Another concern with all procedural content is the likelihood of bugs - possibly game-killing bugs - appearing in certain rare combinations. It's impossible to check every possibility in testing with "near-infinite" procedural content, and it's always possible that some unforseen nasty combination will ruin the game for a player. Maybe the "fiendish" and "half-dragon" templates are fine by themselves, but the combination for certain monsters makes them vastly more powerful than anticipated. Or, worse, it ends up spawning in a peculiar spot that makes it impossible to attack, and it happens to carry the key necessary to get through the game. (Daggerfall had this sort of thing happen all the time, which they eventually resolved by simply publicising the debug codes to help players if they got stuck).

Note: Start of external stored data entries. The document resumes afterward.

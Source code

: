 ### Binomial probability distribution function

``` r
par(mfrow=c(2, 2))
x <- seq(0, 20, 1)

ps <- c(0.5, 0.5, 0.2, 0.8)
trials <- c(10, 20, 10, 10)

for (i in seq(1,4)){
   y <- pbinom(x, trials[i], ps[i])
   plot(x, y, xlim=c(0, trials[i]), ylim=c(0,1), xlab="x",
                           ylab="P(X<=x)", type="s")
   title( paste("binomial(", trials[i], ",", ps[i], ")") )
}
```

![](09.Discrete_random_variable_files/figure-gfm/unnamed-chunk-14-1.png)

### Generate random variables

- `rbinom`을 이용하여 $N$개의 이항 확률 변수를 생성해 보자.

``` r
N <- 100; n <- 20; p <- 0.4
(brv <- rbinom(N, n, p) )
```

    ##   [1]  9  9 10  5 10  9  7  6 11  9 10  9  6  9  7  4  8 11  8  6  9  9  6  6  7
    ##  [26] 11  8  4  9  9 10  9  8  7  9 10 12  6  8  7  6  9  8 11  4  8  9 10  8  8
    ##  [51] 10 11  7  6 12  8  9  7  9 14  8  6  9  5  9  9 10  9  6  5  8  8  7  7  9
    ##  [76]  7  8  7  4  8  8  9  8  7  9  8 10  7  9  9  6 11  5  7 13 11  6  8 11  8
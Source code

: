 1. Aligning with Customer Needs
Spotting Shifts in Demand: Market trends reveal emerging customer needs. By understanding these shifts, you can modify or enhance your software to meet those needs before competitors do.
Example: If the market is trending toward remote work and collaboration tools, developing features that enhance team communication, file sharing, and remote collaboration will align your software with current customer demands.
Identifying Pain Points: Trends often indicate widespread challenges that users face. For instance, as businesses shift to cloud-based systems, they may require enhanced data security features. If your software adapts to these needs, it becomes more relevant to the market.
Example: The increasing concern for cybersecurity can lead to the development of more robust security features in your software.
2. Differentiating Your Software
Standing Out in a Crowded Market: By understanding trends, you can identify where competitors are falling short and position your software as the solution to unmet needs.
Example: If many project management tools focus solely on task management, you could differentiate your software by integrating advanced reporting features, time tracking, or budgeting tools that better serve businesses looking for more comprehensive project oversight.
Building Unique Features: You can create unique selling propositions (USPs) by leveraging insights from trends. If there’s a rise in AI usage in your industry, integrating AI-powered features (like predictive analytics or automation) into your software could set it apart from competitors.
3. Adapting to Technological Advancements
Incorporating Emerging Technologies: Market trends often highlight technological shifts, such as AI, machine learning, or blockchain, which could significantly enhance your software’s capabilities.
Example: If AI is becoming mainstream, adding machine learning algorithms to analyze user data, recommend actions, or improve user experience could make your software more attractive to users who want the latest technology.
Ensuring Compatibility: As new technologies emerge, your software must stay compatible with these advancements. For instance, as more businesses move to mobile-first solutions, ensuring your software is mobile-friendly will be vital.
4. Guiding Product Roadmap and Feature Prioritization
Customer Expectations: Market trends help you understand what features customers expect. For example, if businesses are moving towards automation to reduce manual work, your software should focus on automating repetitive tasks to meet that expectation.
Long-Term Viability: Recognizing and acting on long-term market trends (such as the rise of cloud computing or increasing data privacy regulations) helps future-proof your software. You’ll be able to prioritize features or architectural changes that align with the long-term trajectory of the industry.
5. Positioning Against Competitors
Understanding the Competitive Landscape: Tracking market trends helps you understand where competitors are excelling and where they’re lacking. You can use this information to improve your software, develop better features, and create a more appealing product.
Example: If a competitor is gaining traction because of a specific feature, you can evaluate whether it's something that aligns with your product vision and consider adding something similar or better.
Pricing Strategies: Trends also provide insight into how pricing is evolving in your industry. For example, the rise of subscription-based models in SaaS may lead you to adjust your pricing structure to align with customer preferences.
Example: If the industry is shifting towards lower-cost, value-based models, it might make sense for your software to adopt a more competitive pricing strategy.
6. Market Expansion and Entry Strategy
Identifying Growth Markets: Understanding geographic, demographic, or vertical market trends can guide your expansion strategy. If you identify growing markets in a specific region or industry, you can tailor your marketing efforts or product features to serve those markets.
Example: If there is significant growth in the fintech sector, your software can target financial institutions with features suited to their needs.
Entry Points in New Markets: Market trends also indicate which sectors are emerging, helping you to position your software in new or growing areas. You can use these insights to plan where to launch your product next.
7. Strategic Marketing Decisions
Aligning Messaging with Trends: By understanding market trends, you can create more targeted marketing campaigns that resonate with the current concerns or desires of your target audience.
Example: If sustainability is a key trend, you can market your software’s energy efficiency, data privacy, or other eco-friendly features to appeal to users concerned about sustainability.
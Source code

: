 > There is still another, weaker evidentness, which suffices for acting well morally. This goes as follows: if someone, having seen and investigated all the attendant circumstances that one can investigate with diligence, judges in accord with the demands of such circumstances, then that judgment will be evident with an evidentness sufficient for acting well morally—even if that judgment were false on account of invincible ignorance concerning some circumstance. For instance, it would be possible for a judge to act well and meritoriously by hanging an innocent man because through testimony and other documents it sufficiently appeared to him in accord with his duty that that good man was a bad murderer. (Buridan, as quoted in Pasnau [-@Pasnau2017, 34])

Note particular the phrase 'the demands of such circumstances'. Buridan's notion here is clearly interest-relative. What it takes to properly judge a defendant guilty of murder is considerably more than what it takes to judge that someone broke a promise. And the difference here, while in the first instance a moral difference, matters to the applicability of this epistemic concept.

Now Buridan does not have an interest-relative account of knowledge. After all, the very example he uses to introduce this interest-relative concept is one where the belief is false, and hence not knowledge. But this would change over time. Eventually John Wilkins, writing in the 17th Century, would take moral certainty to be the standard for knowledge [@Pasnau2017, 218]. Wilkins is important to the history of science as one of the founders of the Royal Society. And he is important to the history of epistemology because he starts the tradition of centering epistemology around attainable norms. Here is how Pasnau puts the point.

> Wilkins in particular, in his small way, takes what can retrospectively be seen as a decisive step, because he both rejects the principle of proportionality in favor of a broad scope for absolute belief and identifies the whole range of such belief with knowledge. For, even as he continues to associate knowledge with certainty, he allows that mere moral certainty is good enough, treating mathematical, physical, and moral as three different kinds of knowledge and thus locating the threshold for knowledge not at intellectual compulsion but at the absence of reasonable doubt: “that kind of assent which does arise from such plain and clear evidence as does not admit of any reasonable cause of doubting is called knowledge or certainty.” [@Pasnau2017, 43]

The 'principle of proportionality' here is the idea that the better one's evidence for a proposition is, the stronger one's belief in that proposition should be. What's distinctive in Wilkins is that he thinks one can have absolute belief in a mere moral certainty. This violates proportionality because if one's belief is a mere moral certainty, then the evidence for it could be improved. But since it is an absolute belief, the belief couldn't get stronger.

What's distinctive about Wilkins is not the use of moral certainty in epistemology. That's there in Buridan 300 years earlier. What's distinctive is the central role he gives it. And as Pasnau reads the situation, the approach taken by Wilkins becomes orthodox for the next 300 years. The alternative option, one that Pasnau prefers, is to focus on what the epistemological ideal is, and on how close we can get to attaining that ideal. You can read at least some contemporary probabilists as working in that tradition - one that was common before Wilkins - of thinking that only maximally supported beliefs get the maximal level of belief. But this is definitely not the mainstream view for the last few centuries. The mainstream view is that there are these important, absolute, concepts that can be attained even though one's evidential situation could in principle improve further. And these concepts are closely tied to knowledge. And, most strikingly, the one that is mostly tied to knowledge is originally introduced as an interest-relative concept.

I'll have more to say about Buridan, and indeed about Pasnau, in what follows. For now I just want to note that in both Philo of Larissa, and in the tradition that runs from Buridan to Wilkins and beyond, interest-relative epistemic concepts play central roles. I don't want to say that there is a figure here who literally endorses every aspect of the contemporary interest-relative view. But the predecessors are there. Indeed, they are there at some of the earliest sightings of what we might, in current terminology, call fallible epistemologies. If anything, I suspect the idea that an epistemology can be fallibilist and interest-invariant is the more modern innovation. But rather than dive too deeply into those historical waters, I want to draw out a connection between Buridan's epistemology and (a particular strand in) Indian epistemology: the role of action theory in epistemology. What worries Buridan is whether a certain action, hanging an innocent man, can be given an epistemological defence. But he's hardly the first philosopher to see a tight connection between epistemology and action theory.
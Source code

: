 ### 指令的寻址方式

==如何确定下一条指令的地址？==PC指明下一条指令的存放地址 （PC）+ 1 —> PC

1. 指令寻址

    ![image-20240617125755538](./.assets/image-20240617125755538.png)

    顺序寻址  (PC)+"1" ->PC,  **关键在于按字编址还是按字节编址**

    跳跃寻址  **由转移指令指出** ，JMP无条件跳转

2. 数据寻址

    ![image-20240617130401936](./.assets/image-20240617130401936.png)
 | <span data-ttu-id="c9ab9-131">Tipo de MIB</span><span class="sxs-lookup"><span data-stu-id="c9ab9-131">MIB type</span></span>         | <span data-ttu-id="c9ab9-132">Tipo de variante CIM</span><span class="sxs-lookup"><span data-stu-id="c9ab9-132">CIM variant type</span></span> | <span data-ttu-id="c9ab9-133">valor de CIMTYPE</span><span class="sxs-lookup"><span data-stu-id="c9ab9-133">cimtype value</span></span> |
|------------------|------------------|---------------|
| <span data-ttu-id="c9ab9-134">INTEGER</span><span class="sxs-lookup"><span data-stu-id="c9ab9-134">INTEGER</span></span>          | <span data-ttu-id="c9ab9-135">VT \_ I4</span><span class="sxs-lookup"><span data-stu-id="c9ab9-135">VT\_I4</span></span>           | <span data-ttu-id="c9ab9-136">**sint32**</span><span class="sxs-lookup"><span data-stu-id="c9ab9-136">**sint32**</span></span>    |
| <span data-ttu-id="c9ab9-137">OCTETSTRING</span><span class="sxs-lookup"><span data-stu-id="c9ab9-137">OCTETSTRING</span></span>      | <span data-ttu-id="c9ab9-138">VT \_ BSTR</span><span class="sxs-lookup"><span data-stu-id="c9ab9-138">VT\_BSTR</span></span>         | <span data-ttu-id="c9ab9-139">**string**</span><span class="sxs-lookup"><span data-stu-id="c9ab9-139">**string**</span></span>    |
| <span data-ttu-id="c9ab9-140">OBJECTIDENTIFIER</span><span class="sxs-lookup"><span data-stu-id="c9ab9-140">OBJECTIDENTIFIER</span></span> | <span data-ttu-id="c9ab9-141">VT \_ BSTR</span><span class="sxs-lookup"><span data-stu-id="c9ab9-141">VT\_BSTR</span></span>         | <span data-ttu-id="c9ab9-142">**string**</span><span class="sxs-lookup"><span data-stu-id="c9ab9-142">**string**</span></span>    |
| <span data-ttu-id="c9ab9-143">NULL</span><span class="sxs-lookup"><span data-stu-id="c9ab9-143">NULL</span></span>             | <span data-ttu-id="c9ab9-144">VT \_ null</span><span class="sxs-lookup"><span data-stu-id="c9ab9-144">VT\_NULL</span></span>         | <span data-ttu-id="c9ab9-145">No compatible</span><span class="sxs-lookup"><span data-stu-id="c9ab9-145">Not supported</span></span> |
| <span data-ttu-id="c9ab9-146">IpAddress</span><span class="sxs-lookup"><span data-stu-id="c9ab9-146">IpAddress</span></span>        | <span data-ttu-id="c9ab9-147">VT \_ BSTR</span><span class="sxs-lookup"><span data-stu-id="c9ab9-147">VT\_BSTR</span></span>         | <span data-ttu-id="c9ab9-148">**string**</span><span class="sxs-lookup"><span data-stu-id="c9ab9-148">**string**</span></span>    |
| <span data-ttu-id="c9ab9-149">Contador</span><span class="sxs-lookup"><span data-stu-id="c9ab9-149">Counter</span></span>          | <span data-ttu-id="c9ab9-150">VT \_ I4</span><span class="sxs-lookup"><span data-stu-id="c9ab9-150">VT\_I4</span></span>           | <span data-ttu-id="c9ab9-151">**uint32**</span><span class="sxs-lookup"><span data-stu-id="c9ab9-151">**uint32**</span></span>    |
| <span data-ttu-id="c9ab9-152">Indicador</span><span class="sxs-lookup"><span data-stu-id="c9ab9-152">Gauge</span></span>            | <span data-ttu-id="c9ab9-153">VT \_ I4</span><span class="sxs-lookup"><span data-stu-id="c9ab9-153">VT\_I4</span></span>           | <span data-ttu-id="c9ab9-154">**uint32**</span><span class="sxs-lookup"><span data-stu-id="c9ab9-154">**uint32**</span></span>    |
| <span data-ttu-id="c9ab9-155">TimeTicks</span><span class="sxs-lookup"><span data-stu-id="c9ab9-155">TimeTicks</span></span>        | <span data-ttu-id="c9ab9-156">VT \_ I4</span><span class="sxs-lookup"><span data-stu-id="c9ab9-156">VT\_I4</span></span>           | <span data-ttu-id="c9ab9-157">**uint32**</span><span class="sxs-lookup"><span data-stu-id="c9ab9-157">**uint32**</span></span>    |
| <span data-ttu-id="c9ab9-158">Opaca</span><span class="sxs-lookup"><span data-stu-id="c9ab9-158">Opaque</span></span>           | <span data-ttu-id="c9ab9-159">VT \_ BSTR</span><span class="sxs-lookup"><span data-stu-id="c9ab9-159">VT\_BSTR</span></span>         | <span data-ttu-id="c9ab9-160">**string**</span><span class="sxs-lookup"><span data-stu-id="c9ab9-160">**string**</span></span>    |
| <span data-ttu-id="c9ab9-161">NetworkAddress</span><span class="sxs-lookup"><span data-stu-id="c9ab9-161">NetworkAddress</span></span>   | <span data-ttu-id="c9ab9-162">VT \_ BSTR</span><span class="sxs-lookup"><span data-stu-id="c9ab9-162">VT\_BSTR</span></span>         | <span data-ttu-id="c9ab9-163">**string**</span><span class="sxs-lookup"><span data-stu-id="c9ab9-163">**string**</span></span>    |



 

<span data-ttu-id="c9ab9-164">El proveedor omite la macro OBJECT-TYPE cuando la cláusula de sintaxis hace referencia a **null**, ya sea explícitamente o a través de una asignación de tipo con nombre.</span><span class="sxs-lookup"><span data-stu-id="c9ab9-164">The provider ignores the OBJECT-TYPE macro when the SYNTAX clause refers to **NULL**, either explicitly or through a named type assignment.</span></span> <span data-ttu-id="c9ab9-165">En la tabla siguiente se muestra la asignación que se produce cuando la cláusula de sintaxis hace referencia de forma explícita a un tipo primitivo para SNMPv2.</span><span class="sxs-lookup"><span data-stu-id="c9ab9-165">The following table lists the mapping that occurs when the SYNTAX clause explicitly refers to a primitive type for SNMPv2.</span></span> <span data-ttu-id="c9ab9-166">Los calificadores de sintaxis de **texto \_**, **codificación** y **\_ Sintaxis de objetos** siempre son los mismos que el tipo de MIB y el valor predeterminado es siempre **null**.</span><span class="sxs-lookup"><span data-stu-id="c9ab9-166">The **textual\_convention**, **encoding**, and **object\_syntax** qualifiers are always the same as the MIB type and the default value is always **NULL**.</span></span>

These concerns aside, I think that careful and clever use of procedural content as spice rather than meat could not only ease developer workload and help reduce the expense of creating RPGs, but also improve player enjoyment. It's a win-win scenario, but there's still a bit of experimentation that needs to be done.
Here's hopin'!
Well, actually, there's a bit more than just hoping taking place here at Rampant Games. But I can't talk about that right now. Especially since Apocalypse Cow isn't out the door yet.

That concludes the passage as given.